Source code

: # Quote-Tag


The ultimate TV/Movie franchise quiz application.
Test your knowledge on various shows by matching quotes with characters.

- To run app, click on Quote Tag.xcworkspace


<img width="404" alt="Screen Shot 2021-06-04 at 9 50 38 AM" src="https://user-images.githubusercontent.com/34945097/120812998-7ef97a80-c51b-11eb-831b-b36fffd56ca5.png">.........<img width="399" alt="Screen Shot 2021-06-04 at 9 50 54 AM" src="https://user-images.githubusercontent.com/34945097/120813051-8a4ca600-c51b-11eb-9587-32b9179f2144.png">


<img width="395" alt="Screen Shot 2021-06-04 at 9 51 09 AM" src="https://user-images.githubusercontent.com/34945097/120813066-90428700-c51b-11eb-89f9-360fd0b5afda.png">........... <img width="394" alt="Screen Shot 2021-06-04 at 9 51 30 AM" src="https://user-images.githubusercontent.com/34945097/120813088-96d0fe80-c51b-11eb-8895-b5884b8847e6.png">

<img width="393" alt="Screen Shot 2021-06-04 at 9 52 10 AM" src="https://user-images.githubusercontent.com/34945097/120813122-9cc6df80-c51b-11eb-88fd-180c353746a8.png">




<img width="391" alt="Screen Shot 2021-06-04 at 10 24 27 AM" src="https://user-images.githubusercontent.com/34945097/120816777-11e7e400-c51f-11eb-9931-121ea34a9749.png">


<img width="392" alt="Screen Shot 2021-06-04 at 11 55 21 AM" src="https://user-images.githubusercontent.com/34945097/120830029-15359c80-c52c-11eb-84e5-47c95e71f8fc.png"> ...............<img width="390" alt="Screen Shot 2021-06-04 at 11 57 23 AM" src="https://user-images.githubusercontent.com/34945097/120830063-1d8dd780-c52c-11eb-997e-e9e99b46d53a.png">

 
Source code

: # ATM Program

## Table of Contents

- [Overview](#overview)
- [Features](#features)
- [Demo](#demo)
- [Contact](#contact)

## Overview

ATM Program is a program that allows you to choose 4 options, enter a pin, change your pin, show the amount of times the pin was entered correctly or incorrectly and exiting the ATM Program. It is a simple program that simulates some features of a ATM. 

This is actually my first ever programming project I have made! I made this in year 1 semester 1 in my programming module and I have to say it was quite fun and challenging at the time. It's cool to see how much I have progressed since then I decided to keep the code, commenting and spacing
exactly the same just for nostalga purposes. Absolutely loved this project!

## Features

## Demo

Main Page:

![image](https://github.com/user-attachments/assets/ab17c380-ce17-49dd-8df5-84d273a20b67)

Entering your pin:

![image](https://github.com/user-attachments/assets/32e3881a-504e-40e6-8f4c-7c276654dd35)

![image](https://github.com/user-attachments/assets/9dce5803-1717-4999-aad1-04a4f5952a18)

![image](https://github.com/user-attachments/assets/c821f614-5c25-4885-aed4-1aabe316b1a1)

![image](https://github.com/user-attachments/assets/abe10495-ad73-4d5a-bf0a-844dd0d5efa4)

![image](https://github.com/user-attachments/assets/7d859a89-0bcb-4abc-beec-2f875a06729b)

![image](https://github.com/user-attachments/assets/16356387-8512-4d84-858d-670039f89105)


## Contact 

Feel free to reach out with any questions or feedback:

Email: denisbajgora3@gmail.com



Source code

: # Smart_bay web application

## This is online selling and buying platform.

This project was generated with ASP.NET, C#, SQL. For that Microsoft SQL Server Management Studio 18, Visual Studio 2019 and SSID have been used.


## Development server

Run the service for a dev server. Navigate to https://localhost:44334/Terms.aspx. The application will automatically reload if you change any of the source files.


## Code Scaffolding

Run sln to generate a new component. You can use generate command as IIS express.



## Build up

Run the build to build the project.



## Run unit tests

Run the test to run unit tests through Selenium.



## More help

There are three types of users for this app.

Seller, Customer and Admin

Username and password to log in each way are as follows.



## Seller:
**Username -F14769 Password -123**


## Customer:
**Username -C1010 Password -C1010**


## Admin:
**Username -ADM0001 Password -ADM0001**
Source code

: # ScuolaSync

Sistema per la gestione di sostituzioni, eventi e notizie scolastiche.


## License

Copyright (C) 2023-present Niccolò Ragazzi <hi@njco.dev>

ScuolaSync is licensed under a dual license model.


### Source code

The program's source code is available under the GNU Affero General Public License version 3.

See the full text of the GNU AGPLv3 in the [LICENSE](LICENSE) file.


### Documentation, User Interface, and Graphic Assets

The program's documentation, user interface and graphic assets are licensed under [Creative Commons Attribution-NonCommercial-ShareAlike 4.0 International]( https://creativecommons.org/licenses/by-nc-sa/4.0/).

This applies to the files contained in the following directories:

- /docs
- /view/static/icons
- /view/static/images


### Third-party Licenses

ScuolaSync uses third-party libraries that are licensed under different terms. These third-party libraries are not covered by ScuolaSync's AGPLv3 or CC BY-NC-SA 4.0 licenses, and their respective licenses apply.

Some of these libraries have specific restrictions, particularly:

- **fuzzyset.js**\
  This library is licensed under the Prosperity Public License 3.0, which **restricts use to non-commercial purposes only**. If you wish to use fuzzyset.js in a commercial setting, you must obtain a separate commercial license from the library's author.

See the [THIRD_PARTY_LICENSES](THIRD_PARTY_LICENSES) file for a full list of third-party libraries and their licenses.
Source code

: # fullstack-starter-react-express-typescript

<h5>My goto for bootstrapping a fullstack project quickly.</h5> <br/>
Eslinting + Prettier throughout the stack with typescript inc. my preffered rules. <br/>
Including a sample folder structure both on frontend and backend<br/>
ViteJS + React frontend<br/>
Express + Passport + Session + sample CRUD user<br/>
· · · · · · ·
Action item = Could you retype all of the entries exactly, leaving none out?

Output below =
Source code

: # Quote-Tag


The ultimate TV/Movie franchise quiz application.
Test your knowledge on various shows by matching quotes with characters.

- To run app, click on Quote Tag.xcworkspace


<img width="404" alt="Screen Shot 2021-06-04 at 9 50 38 AM" src="https://user-images.githubusercontent.com/34945097/120812998-7ef97a80-c51b-11eb-831b-b36fffd56ca5.png">.........<img width="399" alt="Screen Shot 2021-06-04 at 9 50 54 AM" src="https://user-images.githubusercontent.com/34945097/120813051-8a4ca600-c51b-11eb-9587-32b9179f2144.png">


<img width="395" alt="Screen Shot 2021-06-04 at 9 51 09 AM" src="https://user-images.githubusercontent.com/34945097/120813066-90428700-c51b-11eb-89f9-360fd0b5afda.png">........... <img width="394" alt="Screen Shot 2021-06-04 at 9 51 30 AM" src="https://user-images.githubusercontent.com/34945097/120813088-96d0fe80-c51b-11eb-8895-b5884b8847e6.png">

<img width="393" alt="Screen Shot 2021-06-04 at 9 52 10 AM" src="https://user-images.githubusercontent.com/34945097/120813122-9cc6df80-c51b-11eb-88fd-180c353746a8.png">




<img width="391" alt="Screen Shot 2021-06-04 at 10 24 27 AM" src="https://user-images.githubusercontent.com/34945097/120816777-11e7e400-c51f-11eb-9931-121ea34a9749.png">


<img width="392" alt="Screen Shot 2021-06-04 at 11 55 21 AM" src="https://user-images.githubusercontent.com/34945097/120830029-15359c80-c52c-11eb-84e5-47c95e71f8fc.png"> ...............<img width="390" alt="Screen Shot 2021-06-04 at 11 57 23 AM" src="https://user-images.githubusercontent.com/34945097/120830063-1d8dd780-c52c-11eb-997e-e9e99b46d53a.png">

 
Source code

: # ATM Program

## Table of Contents

- [Overview](#overview)
- [Features](#features)
- [Demo](#demo)
- [Contact](#contact)

## Overview

ATM Program is a program that allows you to choose 4 options, enter a pin, change your pin, show the amount of times the pin was entered correctly or incorrectly and exiting the ATM Program. It is a simple program that simulates some features of a ATM. 

This is actually my first ever programming project I have made! I made this in year 1 semester 1 in my programming module and I have to say it was quite fun and challenging at the time. It's cool to see how much I have progressed since then I decided to keep the code, commenting and spacing
exactly the same just for nostalga purposes. Absolutely loved this project!

## Features

## Demo

Main Page:

![image](https://github.com/user-attachments/assets/ab17c380-ce17-49dd-8df5-84d273a20b67)

Entering your pin:

![image](https://github.com/user-attachments/assets/32e3881a-504e-40e6-8f4c-7c276654dd35)

![image](https://github.com/user-attachments/assets/9dce5803-1717-4999-aad1-04a4f5952a18)

![image](https://github.com/user-attachments/assets/c821f614-5c25-4885-aed4-1aabe316b1a1)

![image](https://github.com/user-attachments/assets/abe10495-ad73-4d5a-bf0a-844dd0d5efa4)

![image](https://github.com/user-attachments/assets/7d859a89-0bcb-4abc-beec-2f875a06729b)

![image](https://github.com/user-attachments/assets/16356387-8512-4d84-858d-670039f89105)


## Contact 

Feel free to reach out with any questions or feedback:

Email: denisbajgora3@gmail.com



Source code

: # Smart_bay web application

## This is online selling and buying platform.

This project was generated with ASP.NET, C#, SQL. For that Microsoft SQL Server Management Studio 18, Visual Studio 2019 and SSID have been used.


## Development server

Run the service for a dev server. Navigate to https://localhost:44334/Terms.aspx. The application will automatically reload if you change any of the source files.


## Code Scaffolding

Run sln to generate a new component. You can use generate command as IIS express.



## Build up

Run the build to build the project.



## Run unit tests

Run the test to run unit tests through Selenium.



## More help

There are three types of users for this app.

Seller, Customer and Admin

Username and password to log in each way are as follows.



## Seller:
**Username -F14769 Password -123**


## Customer:
**Username -C1010 Password -C1010**


## Admin:
**Username -ADM0001 Password -ADM0001**
Source code

: # ScuolaSync

Sistema per la gestione di sostituzioni, eventi e notizie scolastiche.


## License

Copyright (C) 2023-present Niccolò Ragazzi <hi@njco.dev>

ScuolaSync is licensed under a dual license model.


### Source code

The program's source code is available under the GNU Affero General Public License version 3.

See the full text of the GNU AGPLv3 in the [LICENSE](LICENSE) file.


### Documentation, User Interface, and Graphic Assets

The program's documentation, user interface and graphic assets are licensed under [Creative Commons Attribution-NonCommercial-ShareAlike 4.0 International]( https://creativecommons.org/licenses/by-nc-sa/4.0/).

This applies to the files contained in the following directories:

- /docs
- /view/static/icons
- /view/static/images


### Third-party Licenses

ScuolaSync uses third-party libraries that are licensed under different terms. These third-party libraries are not covered by ScuolaSync's AGPLv3 or CC BY-NC-SA 4.0 licenses, and their respective licenses apply.

Some of these libraries have specific restrictions, particularly:

- **fuzzyset.js**\
  This library is licensed under the Prosperity Public License 3.0, which **restricts use to non-commercial purposes only**. If you wish to use fuzzyset.js in a commercial setting, you must obtain a separate commercial license from the library's author.

See the [THIRD_PARTY_LICENSES](THIRD_PARTY_LICENSES) file for a full list of third-party libraries and their licenses.
Source code

: # fullstack-starter-react-express-typescript

<h5>My goto for bootstrapping a fullstack project quickly.</h5> <br/>
Eslinting + Prettier throughout the stack with typescript inc. my preffered rules. <br/>
Including a sample folder structure both on frontend and backend<br/>
ViteJS + React frontend<br/>
Express + Passport + Session + sample CRUD user<br/>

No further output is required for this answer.